> _Task to complete_
For the word "SelectDoneto", search the records and show each line in which it occurs.
===== Source data
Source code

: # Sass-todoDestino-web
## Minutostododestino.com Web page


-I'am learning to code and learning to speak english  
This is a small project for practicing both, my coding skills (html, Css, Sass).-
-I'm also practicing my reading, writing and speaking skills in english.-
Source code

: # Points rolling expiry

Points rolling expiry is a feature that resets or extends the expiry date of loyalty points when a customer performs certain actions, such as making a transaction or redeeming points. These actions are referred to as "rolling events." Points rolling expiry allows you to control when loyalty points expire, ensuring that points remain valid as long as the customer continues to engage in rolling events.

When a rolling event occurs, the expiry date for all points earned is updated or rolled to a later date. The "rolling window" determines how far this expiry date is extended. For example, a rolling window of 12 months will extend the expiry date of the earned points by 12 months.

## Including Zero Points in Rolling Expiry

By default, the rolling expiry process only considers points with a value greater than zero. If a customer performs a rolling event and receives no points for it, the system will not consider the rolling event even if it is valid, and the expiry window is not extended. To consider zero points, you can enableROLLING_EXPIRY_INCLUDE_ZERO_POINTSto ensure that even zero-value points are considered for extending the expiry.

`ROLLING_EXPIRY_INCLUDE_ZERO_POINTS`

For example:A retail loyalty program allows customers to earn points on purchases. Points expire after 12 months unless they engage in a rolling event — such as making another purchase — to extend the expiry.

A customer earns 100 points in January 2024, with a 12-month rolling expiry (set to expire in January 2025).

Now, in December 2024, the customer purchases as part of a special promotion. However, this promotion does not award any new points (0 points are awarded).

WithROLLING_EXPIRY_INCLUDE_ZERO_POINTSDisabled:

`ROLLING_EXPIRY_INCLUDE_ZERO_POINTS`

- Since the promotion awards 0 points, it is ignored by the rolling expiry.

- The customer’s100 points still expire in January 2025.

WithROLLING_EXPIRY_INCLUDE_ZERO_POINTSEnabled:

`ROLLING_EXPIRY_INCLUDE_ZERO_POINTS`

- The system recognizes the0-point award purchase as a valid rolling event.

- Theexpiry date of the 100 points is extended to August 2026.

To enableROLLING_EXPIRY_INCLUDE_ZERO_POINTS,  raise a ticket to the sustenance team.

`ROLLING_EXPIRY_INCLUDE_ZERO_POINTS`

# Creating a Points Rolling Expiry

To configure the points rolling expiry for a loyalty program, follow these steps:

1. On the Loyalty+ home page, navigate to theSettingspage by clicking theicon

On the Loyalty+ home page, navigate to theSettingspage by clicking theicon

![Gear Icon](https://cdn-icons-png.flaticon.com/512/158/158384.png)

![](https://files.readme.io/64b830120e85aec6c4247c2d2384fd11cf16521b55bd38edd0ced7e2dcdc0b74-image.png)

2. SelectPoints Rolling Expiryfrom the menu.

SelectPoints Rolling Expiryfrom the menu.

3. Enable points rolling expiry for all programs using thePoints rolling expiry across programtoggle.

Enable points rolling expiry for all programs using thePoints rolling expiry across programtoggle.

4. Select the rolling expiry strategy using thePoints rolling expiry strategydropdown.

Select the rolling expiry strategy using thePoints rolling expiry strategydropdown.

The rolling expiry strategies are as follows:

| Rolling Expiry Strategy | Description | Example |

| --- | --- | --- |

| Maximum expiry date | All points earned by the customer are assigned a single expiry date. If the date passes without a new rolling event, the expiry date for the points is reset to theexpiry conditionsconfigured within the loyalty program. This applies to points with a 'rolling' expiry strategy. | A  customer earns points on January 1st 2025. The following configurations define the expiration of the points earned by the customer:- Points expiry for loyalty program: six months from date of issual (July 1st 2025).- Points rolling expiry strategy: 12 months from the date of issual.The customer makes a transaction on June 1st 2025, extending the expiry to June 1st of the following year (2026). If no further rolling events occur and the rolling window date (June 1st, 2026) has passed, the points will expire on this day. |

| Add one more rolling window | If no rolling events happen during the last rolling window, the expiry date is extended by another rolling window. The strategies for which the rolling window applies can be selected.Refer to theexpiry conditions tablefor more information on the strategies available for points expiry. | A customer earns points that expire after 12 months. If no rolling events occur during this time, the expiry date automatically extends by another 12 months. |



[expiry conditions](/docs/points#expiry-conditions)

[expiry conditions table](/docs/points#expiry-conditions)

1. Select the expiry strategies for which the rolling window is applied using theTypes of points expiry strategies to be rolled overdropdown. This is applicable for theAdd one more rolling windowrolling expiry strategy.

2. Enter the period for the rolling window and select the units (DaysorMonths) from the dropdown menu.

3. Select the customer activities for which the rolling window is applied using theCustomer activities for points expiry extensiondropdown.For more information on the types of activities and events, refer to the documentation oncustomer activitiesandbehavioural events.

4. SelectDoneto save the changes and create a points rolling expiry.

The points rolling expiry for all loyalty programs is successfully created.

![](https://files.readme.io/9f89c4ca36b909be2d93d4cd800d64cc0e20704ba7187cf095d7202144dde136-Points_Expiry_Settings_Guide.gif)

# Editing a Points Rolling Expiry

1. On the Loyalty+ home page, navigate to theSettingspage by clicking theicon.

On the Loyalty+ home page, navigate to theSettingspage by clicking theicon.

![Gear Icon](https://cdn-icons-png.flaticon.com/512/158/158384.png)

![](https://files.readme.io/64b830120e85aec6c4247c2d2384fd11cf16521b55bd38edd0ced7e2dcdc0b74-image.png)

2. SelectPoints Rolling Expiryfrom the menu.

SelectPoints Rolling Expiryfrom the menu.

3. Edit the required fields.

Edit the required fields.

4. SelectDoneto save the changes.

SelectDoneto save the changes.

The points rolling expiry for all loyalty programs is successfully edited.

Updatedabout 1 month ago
==========
> _Output_
4. SelectDoneto save the changes and create a points rolling expiry.
4. SelectDoneto save the changes.
SelectDoneto save the changes.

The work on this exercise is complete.